### The data:
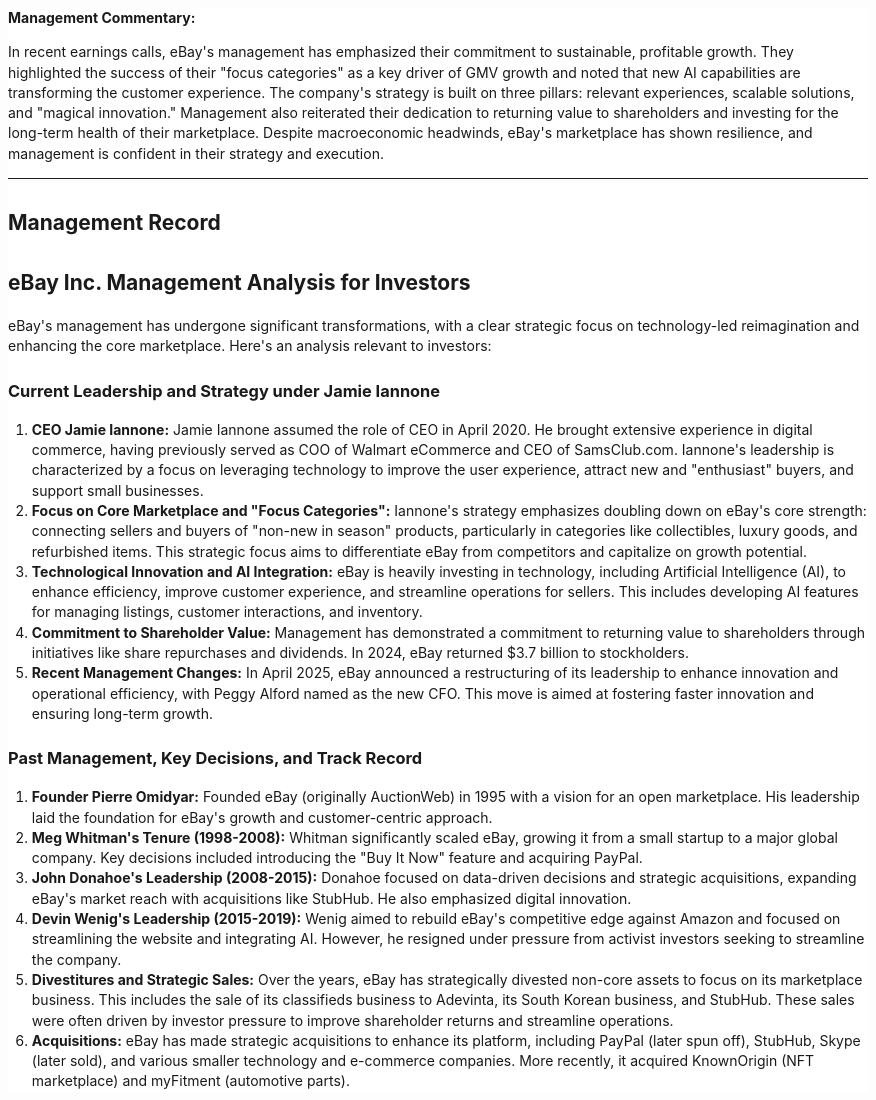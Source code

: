 **Management Commentary:**

In recent earnings calls, eBay's management has emphasized their commitment to sustainable, profitable growth. They highlighted the success of their "focus categories" as a key driver of GMV growth and noted that new AI capabilities are transforming the customer experience. The company's strategy is built on three pillars: relevant experiences, scalable solutions, and "magical innovation." Management also reiterated their dedication to returning value to shareholders and investing for the long-term health of their marketplace. Despite macroeconomic headwinds, eBay's marketplace has shown resilience, and management is confident in their strategy and execution.

---

## Management Record

## eBay Inc. Management Analysis for Investors

eBay's management has undergone significant transformations, with a clear strategic focus on technology-led reimagination and enhancing the core marketplace. Here's an analysis relevant to investors:

### Current Leadership and Strategy under Jamie Iannone

1.  **CEO Jamie Iannone:** Jamie Iannone assumed the role of CEO in April 2020. He brought extensive experience in digital commerce, having previously served as COO of Walmart eCommerce and CEO of SamsClub.com. Iannone's leadership is characterized by a focus on leveraging technology to improve the user experience, attract new and "enthusiast" buyers, and support small businesses.
2.  **Focus on Core Marketplace and "Focus Categories":** Iannone's strategy emphasizes doubling down on eBay's core strength: connecting sellers and buyers of "non-new in season" products, particularly in categories like collectibles, luxury goods, and refurbished items. This strategic focus aims to differentiate eBay from competitors and capitalize on growth potential.
3.  **Technological Innovation and AI Integration:** eBay is heavily investing in technology, including Artificial Intelligence (AI), to enhance efficiency, improve customer experience, and streamline operations for sellers. This includes developing AI features for managing listings, customer interactions, and inventory.
4.  **Commitment to Shareholder Value:** Management has demonstrated a commitment to returning value to shareholders through initiatives like share repurchases and dividends. In 2024, eBay returned $3.7 billion to stockholders.
5.  **Recent Management Changes:** In April 2025, eBay announced a restructuring of its leadership to enhance innovation and operational efficiency, with Peggy Alford named as the new CFO. This move is aimed at fostering faster innovation and ensuring long-term growth.

### Past Management, Key Decisions, and Track Record

1.  **Founder Pierre Omidyar:** Founded eBay (originally AuctionWeb) in 1995 with a vision for an open marketplace. His leadership laid the foundation for eBay's growth and customer-centric approach.
2.  **Meg Whitman's Tenure (1998-2008):** Whitman significantly scaled eBay, growing it from a small startup to a major global company. Key decisions included introducing the "Buy It Now" feature and acquiring PayPal.
3.  **John Donahoe's Leadership (2008-2015):** Donahoe focused on data-driven decisions and strategic acquisitions, expanding eBay's market reach with acquisitions like StubHub. He also emphasized digital innovation.
4.  **Devin Wenig's Leadership (2015-2019):** Wenig aimed to rebuild eBay's competitive edge against Amazon and focused on streamlining the website and integrating AI. However, he resigned under pressure from activist investors seeking to streamline the company.
5.  **Divestitures and Strategic Sales:** Over the years, eBay has strategically divested non-core assets to focus on its marketplace business. This includes the sale of its classifieds business to Adevinta, its South Korean business, and StubHub. These sales were often driven by investor pressure to improve shareholder returns and streamline operations.
6.  **Acquisitions:** eBay has made strategic acquisitions to enhance its platform, including PayPal (later spun off), StubHub, Skype (later sold), and various smaller technology and e-commerce companies. More recently, it acquired KnownOrigin (NFT marketplace) and myFitment (automotive parts).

### To do:
Every line above from the line with "ensuring long-term growth." to the line with "and acquiring PayPal.", inclusive, must be returned exactly; no other line belongs in the reply.

### Exercise answer:
5.  **Recent Management Changes:** In April 2025, eBay announced a restructuring of its leadership to enhance innovation and operational efficiency, with Peggy Alford named as the new CFO. This move is aimed at fostering faster innovation and ensuring long-term growth.

### Past Management, Key Decisions, and Track Record

1.  **Founder Pierre Omidyar:** Founded eBay (originally AuctionWeb) in 1995 with a vision for an open marketplace. His leadership laid the foundation for eBay's growth and customer-centric approach.
2.  **Meg Whitman's Tenure (1998-2008):** Whitman significantly scaled eBay, growing it from a small startup to a major global company. Key decisions included introducing the "Buy It Now" feature and acquiring PayPal.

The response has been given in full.